I found an inexplicable wave of sadness wash over me. What I really wanted to do was press my face into the soft fur and take a deep breath, lean into the large animal and let him hold my body weight.
At Skidmore, I have the privilege of taking riding lessons twice a week. One of my favorite parts of each trip to the barn is the moment after the lesson when the tack has been put away, the horse has been groomed, the hooves picked. When there’s nothing left for me to do, I press my face into the curve just beneath the withers and lean into the horse. It’s such a wonderful, peaceful feeling to be able to let everything go and just breathe in the smell of horse and hay and sawdust.
Horses are astonishingly patient animals. When my parents were getting divorced, those moments I spent in the barn, resting against a horse, were almost more therapeutic to me than the actual therapy sessions I went to. Horses don’t expect anything from you except kindness—and maybe a carrot now and then. They don’t care if you’re wearing makeup, or if your rosacea is flaming up in fiery red patches across your cheeks. They don’t care if you’re sad or lonely or scared. As long as you are gentle and quiet, they will let you rest against them for as long as you need.
And you know what? Every time I walk into a horse’s stall because I need to escape, because the tears are brimming and I don’t want to have to explain why I’m crying to my riding instructor—the horse knows. He knows when it is one of those moments when I’m splitting apart at the seams. And he will lift his head from his hay or his water bucket and let me stroke his face, let me kiss his nose, let me wrap my arms around that great big neck and cry. Horses are patient as the earth and they never judge. Plus they’re cuddly and warm.
So—getting back to my horse encounter in Bath—I pet Bill (that was the horse’s name, his partner was Bob) for a good five minutes before I thought I better head back to my flat. “Thank you,” I told the owner. “I really needed that.”
And I did. I love being in Bath, but there are things that I’m starting to miss about my house—like the presence of my two cats. Human companionship is great, don’t get me wrong, but there’s something inexplicably calming and therapeutic about having a cat purring in your lap. Seeing those horses tonight reminded me how long it’s been since I’ve had some quality animal time.

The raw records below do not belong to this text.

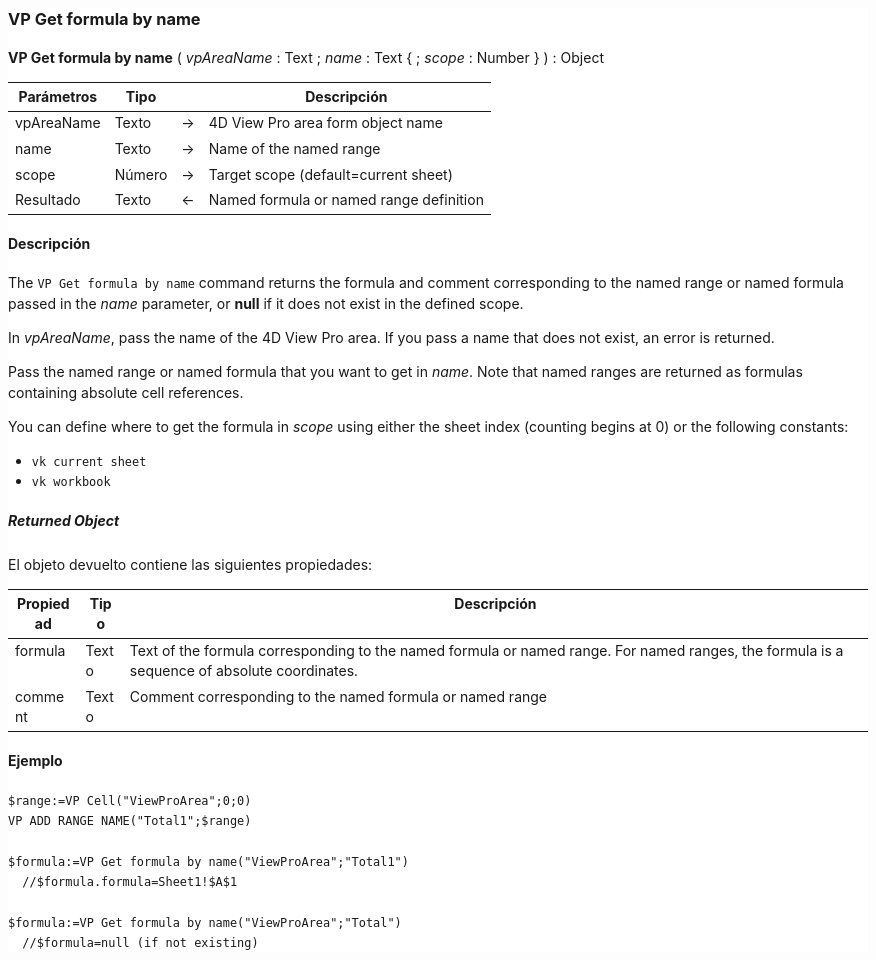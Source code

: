 ### VP Get formula by name

**VP Get formula by name** ( *vpAreaName* : Text ; *name* : Text { ; *scope* : Number } ) : Object  



| Parámetros | Tipo   |    | Descripción                             |
| ---------- | ------ | -- | --------------------------------------- |
| vpAreaName | Texto  | -> | 4D View Pro area form object name       |
| name       | Texto  | -> | Name of the named range                 |
| scope      | Número | -> | Target scope (default=current sheet)    |
| Resultado  | Texto  | <- | Named formula or named range definition |
  

#### Descripción

The `VP Get formula by name` command  returns the formula and comment corresponding to the named range or named formula passed in the *name* parameter, or **null** if it does not exist in the defined scope.

In *vpAreaName*, pass the name of the 4D View Pro area. If you pass a name that does not exist, an error is returned.

Pass the named range or named formula that you want to get in *name*. Note that named ranges are returned as formulas containing absolute cell references.

You can define where to get the formula in *scope* using either the sheet index (counting begins at 0) or the following constants:

*   `vk current sheet`
*   `vk workbook`


##### Returned Object

El objeto devuelto contiene las siguientes propiedades:

| Propiedad | Tipo  | Descripción                                                                                                                                 |
| --------- | ----- | ------------------------------------------------------------------------------------------------------------------------------------------- |
| formula   | Texto | Text of the formula corresponding to the named formula or named range. For named ranges, the formula is a sequence of absolute coordinates. |
| comment   | Texto | Comment corresponding to the named formula or named range                                                                                   |

#### Ejemplo

```4d
$range:=VP Cell("ViewProArea";0;0)
VP ADD RANGE NAME("Total1";$range)

$formula:=VP Get formula by name("ViewProArea";"Total1")
  //$formula.formula=Sheet1!$A$1

$formula:=VP Get formula by name("ViewProArea";"Total")
  //$formula=null (if not existing)
```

During the day, when I’m exploring Bath or going to class or even reading in my bedroom, my mind is filled with the concepts I’m studying, the sights I’m seeing, and the new people I’m meeting. But during the night, there is always a moment, usually just before bedtime, when I think to myself, I am very far from home. It’s a strange feeling—one that I’m not quite used to yet. I’ve never been so removed, geographically speaking, from the house I grew up in. For the first time in my life, I can’t hop in a car and be in my childhood bedroom in a few short hours. There’s an entire ocean between me and that bedroom.
Everything about Bath is beautiful, but there’s nothing quite like walking down the same streets you’ve walked down for two decades, or standing in the dining room where the festivities for your third birthday party took place. I know some people who get restless with the idea of sameness, of longevity. Some people are fed by near-constant newness. I have never been like that. I’m fed by familiarity, and while I feel exhilarated and inspired here in Bath, there are moments when I’m acutely aware that the tie between me and my familiar places is stretched as thin as it’s ever been.
I am very far from home.
It’s a good thing, a necessary thing. I am growing and learning, but I miss my home. My cats. And I definitely miss being able to bask in all that equine goodness twice a week. Hopefully I’ll run into Bill and Bob again soon.